A couple of Saturdays ago, and in a significant break with ’tradition’, Bill somehow managed to get an invite to my house to do his interview and after opening a couple of beers we sat down and began out chat...

Bill was born on Labor Day 1954 in Los Alamos, New Mexico, the older of two children, sister Lynn came along a year later, born to parents Wallace Harper and Doris Inez Eddings. “My father’s side were of Scottish/English descent but had moved to this country many generations earlier and around the 1870’s they had settled in the Ouachita mountain region in south central Arkansas – as a result my heritage on that side is highly dubious and I never did find out much about the curly-haired aunts my grandmother didn’t like to talk about. With the extreme prejudice of the time, people arriving in Arkansas at that time had to declare their race and they would change their racial identity designation, as there was a big advantage to be gained from doing this. My grandfather and his family settled in the Bryant/Malvern area and he worked on the Mississippi Central Railroad cutting the grass alongside the tracks with mule drawn mowers.
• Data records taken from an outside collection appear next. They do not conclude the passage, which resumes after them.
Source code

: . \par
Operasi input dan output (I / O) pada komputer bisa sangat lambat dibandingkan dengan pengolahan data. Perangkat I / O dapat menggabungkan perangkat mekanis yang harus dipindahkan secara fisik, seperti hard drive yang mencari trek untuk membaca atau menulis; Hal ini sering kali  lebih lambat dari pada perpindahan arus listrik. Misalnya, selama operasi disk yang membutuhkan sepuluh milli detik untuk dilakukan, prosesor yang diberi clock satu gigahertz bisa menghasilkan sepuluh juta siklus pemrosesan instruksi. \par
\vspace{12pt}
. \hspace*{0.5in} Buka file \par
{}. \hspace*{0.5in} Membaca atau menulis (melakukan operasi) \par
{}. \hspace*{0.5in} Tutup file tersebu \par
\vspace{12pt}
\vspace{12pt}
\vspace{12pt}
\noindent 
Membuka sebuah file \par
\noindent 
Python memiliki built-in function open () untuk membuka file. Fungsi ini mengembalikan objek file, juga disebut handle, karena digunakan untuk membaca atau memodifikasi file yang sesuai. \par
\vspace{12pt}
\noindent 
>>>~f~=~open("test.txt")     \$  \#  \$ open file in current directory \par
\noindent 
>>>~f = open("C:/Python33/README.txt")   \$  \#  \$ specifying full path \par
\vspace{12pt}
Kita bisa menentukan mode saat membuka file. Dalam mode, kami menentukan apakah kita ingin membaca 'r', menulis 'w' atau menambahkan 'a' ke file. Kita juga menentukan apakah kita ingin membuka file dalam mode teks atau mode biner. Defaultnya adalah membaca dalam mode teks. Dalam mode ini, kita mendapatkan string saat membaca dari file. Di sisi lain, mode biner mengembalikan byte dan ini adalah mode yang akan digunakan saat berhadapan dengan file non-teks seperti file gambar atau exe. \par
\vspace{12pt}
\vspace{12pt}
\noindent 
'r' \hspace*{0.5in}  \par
He later became a pit boss in the clay mines where there was a brick factory — a cushy job, and my grandmother would take him his lunch and he’d often be fast asleep at work.”

On his mother’s side their ancestors were English who had also been in the country for several generations, eventually settling in the Ozark mountain area of northern Arkansas. “My maternal grandparents had a two hundred acre subsistence farm and when my mother was a child they grew cotton. It was a hard lifestyle, the ground was poor and they could not afford any workers so the children had to work. In 1908, when my grandmother, Viola Lyles, was eight years old, the family went to Oklahoma in an ox- pulled wagon to make a claim on Indian land but this was denied, as their Indian identification had not been maintained over the years. From around 1880 on, you would get $5 and some tobacco for registering in West Memphis, Arkansas but that was a twenty-day ride, you had to feed your mule, and you were probably going to be robbed. Besides, there were no other benefits in being Indian so they had not registered and now they could not get the land. My grandparents eventually moved on from cotton and when the kids grew up they had cattle that were hand-milked and the milk sold to the Kraft Company for their cheese. However, my grandfather was never willing to mortgage the farm and so they always had horses, never tractors – I learned to milk cows and hitch a team of horses when I was twelve.”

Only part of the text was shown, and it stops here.